> _TASK_: Only the lines from the one that contains "Objects at level %" through the last line of the records should appear, each printed exactly as it is.

> _SOURCE RECORDS_:
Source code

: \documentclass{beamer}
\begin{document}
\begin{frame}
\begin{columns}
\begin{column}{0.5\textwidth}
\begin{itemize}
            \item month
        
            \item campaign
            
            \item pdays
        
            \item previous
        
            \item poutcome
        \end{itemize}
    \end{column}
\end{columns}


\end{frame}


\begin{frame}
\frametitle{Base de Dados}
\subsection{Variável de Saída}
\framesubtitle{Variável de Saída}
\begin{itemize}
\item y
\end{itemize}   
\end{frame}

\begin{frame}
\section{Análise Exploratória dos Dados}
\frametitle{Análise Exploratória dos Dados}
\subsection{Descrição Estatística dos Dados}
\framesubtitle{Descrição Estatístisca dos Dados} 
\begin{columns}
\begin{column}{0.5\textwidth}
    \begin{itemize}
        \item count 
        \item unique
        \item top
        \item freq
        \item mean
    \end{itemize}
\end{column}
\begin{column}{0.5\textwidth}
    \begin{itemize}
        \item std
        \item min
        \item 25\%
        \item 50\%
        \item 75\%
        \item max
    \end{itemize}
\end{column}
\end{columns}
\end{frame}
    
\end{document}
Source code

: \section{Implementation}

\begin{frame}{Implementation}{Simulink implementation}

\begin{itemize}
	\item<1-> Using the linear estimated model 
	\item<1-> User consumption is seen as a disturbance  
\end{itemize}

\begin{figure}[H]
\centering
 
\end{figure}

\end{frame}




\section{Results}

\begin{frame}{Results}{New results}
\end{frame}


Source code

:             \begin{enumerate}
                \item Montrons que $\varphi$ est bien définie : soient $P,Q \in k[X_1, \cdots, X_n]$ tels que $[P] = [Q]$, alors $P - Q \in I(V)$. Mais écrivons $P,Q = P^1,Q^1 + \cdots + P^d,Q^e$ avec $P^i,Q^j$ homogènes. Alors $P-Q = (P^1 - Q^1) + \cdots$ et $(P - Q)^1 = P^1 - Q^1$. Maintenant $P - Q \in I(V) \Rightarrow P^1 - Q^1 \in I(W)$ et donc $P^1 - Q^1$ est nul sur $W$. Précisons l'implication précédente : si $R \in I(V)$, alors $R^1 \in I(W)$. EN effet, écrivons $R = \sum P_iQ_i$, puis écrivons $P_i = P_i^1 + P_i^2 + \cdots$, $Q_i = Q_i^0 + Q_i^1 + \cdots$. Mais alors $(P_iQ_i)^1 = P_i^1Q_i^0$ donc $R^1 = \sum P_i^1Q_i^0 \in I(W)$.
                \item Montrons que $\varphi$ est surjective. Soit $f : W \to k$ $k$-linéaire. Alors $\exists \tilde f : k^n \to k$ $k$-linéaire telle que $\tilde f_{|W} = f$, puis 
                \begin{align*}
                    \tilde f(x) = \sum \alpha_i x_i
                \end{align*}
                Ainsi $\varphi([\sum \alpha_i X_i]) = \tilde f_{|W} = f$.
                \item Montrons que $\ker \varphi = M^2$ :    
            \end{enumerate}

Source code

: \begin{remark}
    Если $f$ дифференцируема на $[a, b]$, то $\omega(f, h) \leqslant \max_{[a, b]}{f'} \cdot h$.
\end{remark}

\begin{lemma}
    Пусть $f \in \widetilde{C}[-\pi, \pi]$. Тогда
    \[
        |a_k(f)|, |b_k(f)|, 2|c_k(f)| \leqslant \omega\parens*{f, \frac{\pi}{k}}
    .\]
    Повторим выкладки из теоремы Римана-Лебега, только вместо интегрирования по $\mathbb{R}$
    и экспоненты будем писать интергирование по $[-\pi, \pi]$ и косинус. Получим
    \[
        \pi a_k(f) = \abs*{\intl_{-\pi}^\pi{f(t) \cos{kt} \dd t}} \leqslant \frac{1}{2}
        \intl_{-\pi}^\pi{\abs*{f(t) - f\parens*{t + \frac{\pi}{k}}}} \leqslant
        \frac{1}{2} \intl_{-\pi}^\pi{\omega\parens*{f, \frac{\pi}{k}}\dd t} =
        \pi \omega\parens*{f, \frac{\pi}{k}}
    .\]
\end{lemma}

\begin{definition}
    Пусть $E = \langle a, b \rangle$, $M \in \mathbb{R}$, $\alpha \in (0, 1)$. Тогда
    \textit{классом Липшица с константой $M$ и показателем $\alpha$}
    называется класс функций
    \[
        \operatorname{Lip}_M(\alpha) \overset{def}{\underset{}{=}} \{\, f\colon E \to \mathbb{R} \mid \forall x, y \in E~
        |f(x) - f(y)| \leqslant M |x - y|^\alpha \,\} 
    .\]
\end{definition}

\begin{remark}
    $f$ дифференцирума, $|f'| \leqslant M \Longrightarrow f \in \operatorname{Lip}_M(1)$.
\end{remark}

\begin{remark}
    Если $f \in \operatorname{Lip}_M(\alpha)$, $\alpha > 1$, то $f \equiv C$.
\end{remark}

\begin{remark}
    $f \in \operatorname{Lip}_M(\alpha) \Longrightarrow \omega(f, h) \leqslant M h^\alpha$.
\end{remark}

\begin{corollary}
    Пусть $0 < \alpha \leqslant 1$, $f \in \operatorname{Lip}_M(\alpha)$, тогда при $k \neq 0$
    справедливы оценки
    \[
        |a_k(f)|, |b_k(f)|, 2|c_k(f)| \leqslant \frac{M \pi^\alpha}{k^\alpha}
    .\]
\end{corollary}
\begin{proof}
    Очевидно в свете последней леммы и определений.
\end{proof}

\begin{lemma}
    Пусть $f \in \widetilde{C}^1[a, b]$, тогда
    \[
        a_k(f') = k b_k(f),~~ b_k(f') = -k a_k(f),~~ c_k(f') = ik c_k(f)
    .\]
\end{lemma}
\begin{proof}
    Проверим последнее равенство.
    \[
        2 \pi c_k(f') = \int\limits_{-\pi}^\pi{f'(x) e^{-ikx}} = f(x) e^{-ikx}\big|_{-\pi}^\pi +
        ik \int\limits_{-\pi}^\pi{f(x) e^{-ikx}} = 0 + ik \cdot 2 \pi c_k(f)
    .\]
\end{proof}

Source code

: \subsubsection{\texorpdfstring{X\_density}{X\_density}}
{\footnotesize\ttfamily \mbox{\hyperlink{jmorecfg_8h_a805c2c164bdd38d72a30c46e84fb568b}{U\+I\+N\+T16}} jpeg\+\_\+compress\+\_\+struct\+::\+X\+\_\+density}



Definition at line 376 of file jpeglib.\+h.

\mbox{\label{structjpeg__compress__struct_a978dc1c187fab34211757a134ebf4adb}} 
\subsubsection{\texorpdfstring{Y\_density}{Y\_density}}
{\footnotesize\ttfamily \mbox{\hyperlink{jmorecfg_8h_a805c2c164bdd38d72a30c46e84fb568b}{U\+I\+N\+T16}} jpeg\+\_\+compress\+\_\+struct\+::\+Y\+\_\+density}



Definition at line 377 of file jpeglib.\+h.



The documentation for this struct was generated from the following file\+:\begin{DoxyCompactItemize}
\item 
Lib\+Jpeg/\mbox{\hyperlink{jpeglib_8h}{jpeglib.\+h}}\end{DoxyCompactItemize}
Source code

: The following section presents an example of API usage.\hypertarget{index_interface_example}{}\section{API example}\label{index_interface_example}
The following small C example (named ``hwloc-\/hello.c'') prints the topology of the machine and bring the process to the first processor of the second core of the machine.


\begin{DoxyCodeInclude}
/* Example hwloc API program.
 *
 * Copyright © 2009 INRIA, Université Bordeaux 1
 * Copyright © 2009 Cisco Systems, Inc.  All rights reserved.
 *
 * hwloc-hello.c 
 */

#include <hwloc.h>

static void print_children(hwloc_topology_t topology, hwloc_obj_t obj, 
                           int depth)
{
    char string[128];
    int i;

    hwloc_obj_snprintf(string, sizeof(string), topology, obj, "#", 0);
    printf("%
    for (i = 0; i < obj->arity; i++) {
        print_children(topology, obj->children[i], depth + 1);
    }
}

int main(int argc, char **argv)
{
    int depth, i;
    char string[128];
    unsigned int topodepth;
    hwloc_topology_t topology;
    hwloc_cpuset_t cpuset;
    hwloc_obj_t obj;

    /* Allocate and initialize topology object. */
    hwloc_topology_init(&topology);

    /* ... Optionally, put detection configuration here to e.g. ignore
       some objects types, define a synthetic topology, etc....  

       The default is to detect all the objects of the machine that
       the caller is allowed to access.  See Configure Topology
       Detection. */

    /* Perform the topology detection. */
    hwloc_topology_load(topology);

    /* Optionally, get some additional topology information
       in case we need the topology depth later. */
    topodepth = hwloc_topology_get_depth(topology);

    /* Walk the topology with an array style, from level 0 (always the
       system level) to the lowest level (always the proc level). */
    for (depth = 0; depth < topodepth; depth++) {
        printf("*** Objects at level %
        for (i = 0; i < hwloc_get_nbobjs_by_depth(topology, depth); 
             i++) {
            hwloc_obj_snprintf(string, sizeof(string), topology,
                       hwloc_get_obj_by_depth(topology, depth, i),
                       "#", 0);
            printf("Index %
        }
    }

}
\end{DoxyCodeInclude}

> _ANSWER TO THIS PROBLEM_:
        printf("*** Objects at level %
        for (i = 0; i < hwloc_get_nbobjs_by_depth(topology, depth); 
             i++) {
            hwloc_obj_snprintf(string, sizeof(string), topology,
                       hwloc_get_obj_by_depth(topology, depth, i),
                       "#", 0);
            printf("Index %
        }
    }

}
\end{DoxyCodeInclude}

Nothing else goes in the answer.